[tei-council] Prefacing ids with "tei_"

Piotr Bański bansp at o2.pl
Tue Apr 24 07:03:04 EDT 2012


1. I agree that a positive message "please add to your filters a
positive exception for 'tei_.+'" is sociologically better than the
negative message "don't reject 'msad' because we happen to use it". It
has a better chance of being successful, even if only as courtesy of one
open-content developer to another.

2. prefacing all ids with "tei_" indeed seems more consistent, at least
it doesn't raise user questions of "why do you prefix here and not
there", which may, psychologically, contribute to the impression that
the TEI is more complex than it really is (which is quite complex anyway).

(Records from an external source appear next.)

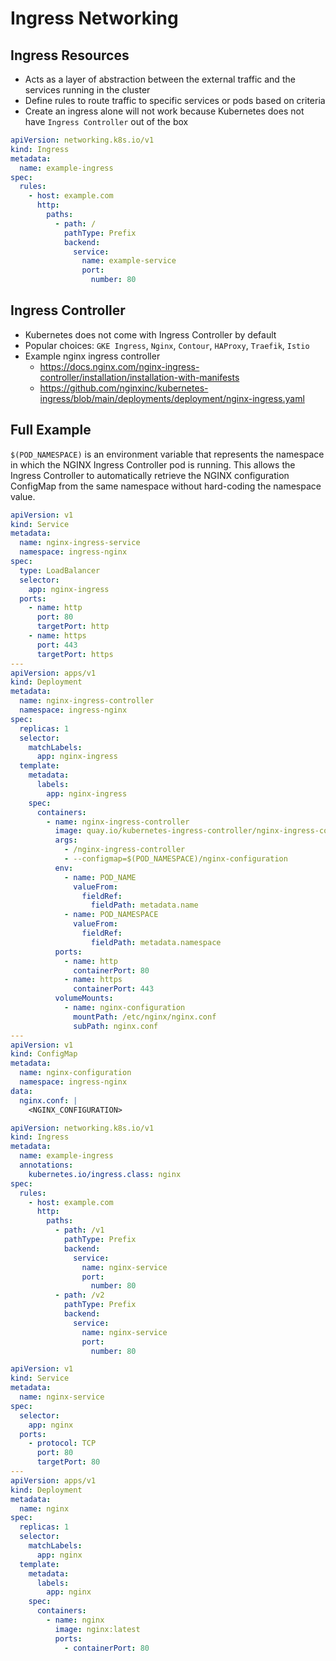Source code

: # Ingress Networking

## Ingress Resources

*  Acts as a layer of abstraction between the external traffic and the services running in the cluster
*  Define rules to route traffic to specific services or pods based on criteria
*  Create an ingress alone will not work because Kubernetes does not have `Ingress Controller` out of the box

```yaml
apiVersion: networking.k8s.io/v1
kind: Ingress
metadata:
  name: example-ingress
spec:
  rules:
    - host: example.com
      http:
        paths:
          - path: /
            pathType: Prefix
            backend:
              service:
                name: example-service
                port:
                  number: 80
```

## Ingress Controller

* Kubernetes does not come with Ingress Controller by default
* Popular choices: `GKE Ingress`, `Nginx`, `Contour`, `HAProxy`, `Traefik`, `Istio`
* Example nginx ingress controller
  * https://docs.nginx.com/nginx-ingress-controller/installation/installation-with-manifests
  * https://github.com/nginxinc/kubernetes-ingress/blob/main/deployments/deployment/nginx-ingress.yaml

## Full Example

`$(POD_NAMESPACE)` is an environment variable that represents the namespace in which the NGINX Ingress Controller pod is running.
This allows the Ingress Controller to automatically retrieve the NGINX configuration ConfigMap from the same namespace without hard-coding the namespace value.

```yaml
apiVersion: v1
kind: Service
metadata:
  name: nginx-ingress-service
  namespace: ingress-nginx
spec:
  type: LoadBalancer
  selector:
    app: nginx-ingress
  ports:
    - name: http
      port: 80
      targetPort: http
    - name: https
      port: 443
      targetPort: https
---
apiVersion: apps/v1
kind: Deployment
metadata:
  name: nginx-ingress-controller
  namespace: ingress-nginx
spec:
  replicas: 1
  selector:
    matchLabels:
      app: nginx-ingress
  template:
    metadata:
      labels:
        app: nginx-ingress
    spec:
      containers:
        - name: nginx-ingress-controller
          image: quay.io/kubernetes-ingress-controller/nginx-ingress-controller:0.27.1
          args:
            - /nginx-ingress-controller
            - --configmap=$(POD_NAMESPACE)/nginx-configuration
          env:
            - name: POD_NAME
              valueFrom:
                fieldRef:
                  fieldPath: metadata.name
            - name: POD_NAMESPACE
              valueFrom:
                fieldRef:
                  fieldPath: metadata.namespace
          ports:
            - name: http
              containerPort: 80
            - name: https
              containerPort: 443
          volumeMounts:
            - name: nginx-configuration
              mountPath: /etc/nginx/nginx.conf
              subPath: nginx.conf
---
apiVersion: v1
kind: ConfigMap
metadata:
  name: nginx-configuration
  namespace: ingress-nginx
data:
  nginx.conf: |
    <NGINX_CONFIGURATION>
```

```yaml
apiVersion: networking.k8s.io/v1
kind: Ingress
metadata:
  name: example-ingress
  annotations:
    kubernetes.io/ingress.class: nginx
spec:
  rules:
    - host: example.com
      http:
        paths:
          - path: /v1
            pathType: Prefix
            backend:
              service:
                name: nginx-service
                port:
                  number: 80
          - path: /v2
            pathType: Prefix
            backend:
              service:
                name: nginx-service
                port:
                  number: 80
```

```yaml
apiVersion: v1
kind: Service
metadata:
  name: nginx-service
spec:
  selector:
    app: nginx
  ports:
    - protocol: TCP
      port: 80
      targetPort: 80
---
apiVersion: apps/v1
kind: Deployment
metadata:
  name: nginx
spec:
  replicas: 1
  selector:
    matchLabels:
      app: nginx
  template:
    metadata:
      labels:
        app: nginx
    spec:
      containers:
        - name: nginx
          image: nginx:latest
          ports:
            - containerPort: 80
```
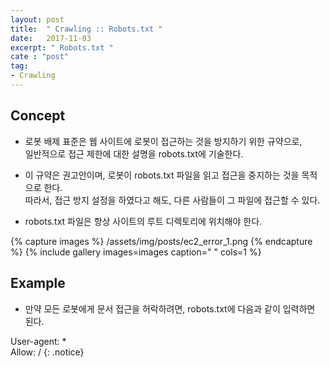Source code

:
 ```yaml
---
layout: post
title:  " Crawling :: Robots.txt "
date:   2017-11-03
excerpt: " Robots.txt "
cate : "post"
tag:
- Crawling
---
```


## Concept

* 로봇 배제 표준은 웹 사이트에 로봇이 접근하는 것을 방지하기 위한 규약으로, <br> 일반적으로 접근 제한에 대한 설명을 robots.txt에 기술한다.

* 이 규약은 권고안이며, 로봇이 robots.txt 파일을 읽고 접근을 중지하는 것을 목적으로 한다. <br> 따라서, 접근 방지 설정을 하였다고 해도, 다른 사람들이 그 파일에 접근할 수 있다. 

* robots.txt 파일은 항상 사이트의 루트 디렉토리에 위치해야 한다.



{% capture images %}
	/assets/img/posts/ec2_error_1.png
{% endcapture %}
{% include gallery images=images caption=" " cols=1 %}

## Example

* 만약 모든 로봇에게 문서 접근을 허락하려면, robots.txt에 다음과 같이 입력하면 된다.

User-agent: * <br>
Allow: /
{: .notice}


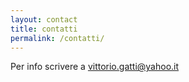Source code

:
 ```yaml
---
layout: contact
title: contatti
permalink: /contatti/
---
```


Per info scrivere a vittorio.gatti@yahoo.it



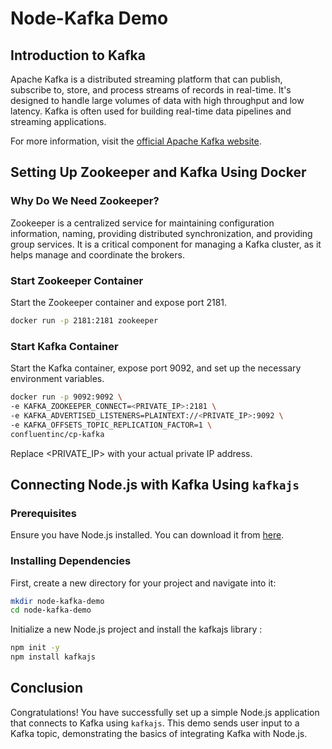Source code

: # Node-Kafka Demo

## Introduction to Kafka

Apache Kafka is a distributed streaming platform that can publish, subscribe to, store, and process streams of records in real-time. It's designed to handle large volumes of data with high throughput and low latency. Kafka is often used for building real-time data pipelines and streaming applications.

For more information, visit the [official Apache Kafka website](https://kafka.apache.org/).

## Setting Up Zookeeper and Kafka Using Docker

### Why Do We Need Zookeeper?

Zookeeper is a centralized service for maintaining configuration information, naming, providing distributed synchronization, and providing group services. It is a critical component for managing a Kafka cluster, as it helps manage and coordinate the brokers.

### Start Zookeeper Container

Start the Zookeeper container and expose port 2181.

```sh
docker run -p 2181:2181 zookeeper
```

### Start Kafka Container

Start the Kafka container, expose port 9092, and set up the necessary environment variables.

```sh
docker run -p 9092:9092 \
-e KAFKA_ZOOKEEPER_CONNECT=<PRIVATE_IP>:2181 \
-e KAFKA_ADVERTISED_LISTENERS=PLAINTEXT://<PRIVATE_IP>:9092 \
-e KAFKA_OFFSETS_TOPIC_REPLICATION_FACTOR=1 \
confluentinc/cp-kafka
```

Replace <PRIVATE_IP> with your actual private IP address.

## Connecting Node.js with Kafka Using `kafkajs`

### Prerequisites

Ensure you have Node.js installed. You can download it from [here](https://nodejs.org/).

### Installing Dependencies

First, create a new directory for your project and navigate into it:

```sh
mkdir node-kafka-demo
cd node-kafka-demo
```

Initialize a new Node.js project and install the kafkajs library :

```sh
npm init -y
npm install kafkajs
```

## Conclusion

Congratulations! You have successfully set up a simple Node.js application that connects to Kafka using `kafkajs`. This demo sends user input to a Kafka topic, demonstrating the basics of integrating Kafka with Node.js.
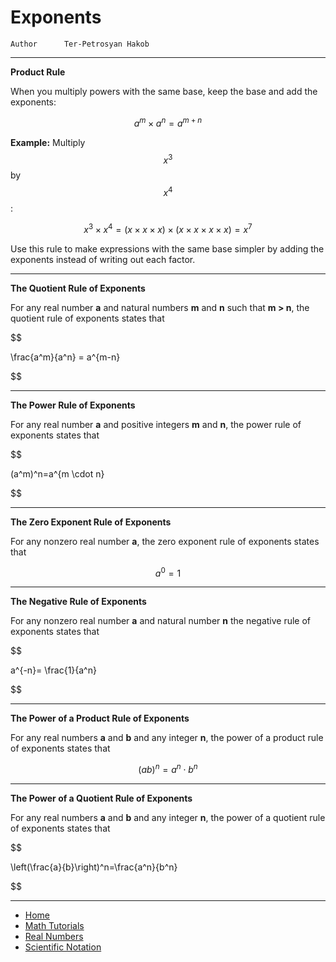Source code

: # Exponents

```info
Author      Ter-Petrosyan Hakob
```

---

**Product Rule**

When you multiply powers with the same base, keep the base and add the exponents:  

$$
    a^m \times a^n = a^{m + n}
$$

**Example:**  Multiply $$x^3$$ by $$x^4$$:  

$$
    x^3 \times x^4 
    = (x \times x \times x) \times (x \times x \times x \times x) 
    = x^7
$$

Use this rule to make expressions with the same base simpler by adding the exponents instead of writing out each factor.

---

**The Quotient Rule of Exponents**

For any real number **a** and natural numbers **m** and **n** such that **m > n**, 
the quotient rule of exponents states that

$$

\frac{a^m}{a^n} = a^{m-n}

$$

---

**The Power Rule of Exponents**

For any real number **a** and positive integers **m** and **n**, the power rule of exponents states that

$$

(a^m)^n=a^{m \cdot n}

$$

---

**The Zero Exponent Rule of Exponents**

For any nonzero real number **a**, the zero exponent rule of exponents states that

$$
a^0 = 1
$$

---

**The Negative Rule of Exponents**

For any nonzero real number **a** and natural number **n** the negative rule of exponents states that

$$

a^{-n}= \frac{1}{a^n}

$$

---

**The Power of a Product Rule of Exponents**

For any real numbers **a** and **b** and any integer **n**, the power of a product rule of exponents states that

$$
(ab)^n = a^n \cdot b^n
$$

---

**The Power of a Quotient Rule of Exponents**

For any real numbers **a** and **b** and any integer **n**, the power of a quotient rule of exponents states that

$$

 \left(\frac{a}{b}\right)^n=\frac{a^n}{b^n}

$$

---

- [Home](./../../../README.md)
- [Math Tutorials](./../../tutorials.md)
- [Real Numbers](./1_Real_Numbers.md)
- [Scientific Notation](./3_Scientific_Notation.md)
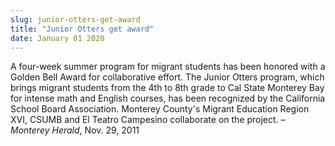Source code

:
 ```yaml
---
slug: junior-otters-get-award
title: "Junior Otters get award"
date: January 01 2020
---
```


<p>A four-week summer program for migrant students has been honored with a Golden Bell Award for collaborative effort. The Junior Otters program, which brings migrant students from the 4th to 8th grade to Cal State Monterey Bay for intense math and English courses, has been recognized by the California School Board Association. Monterey County's Migrant Education Region XVI, CSUMB and El Teatro Campesino collaborate on the project. – <em>Monterey Herald</em>, Nov. 29, 2011
</p>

3. since (as I understand this) we're talking about an internal change
targetting the web Guidelines and related resources (also the kind of
output that should not be worked on directly), the results may be tested
and quickly fixed if necessary; and "being overprotective", which I
didn't like before, is restricted to giving an example of good practice
that is not imposed on the individual encoder.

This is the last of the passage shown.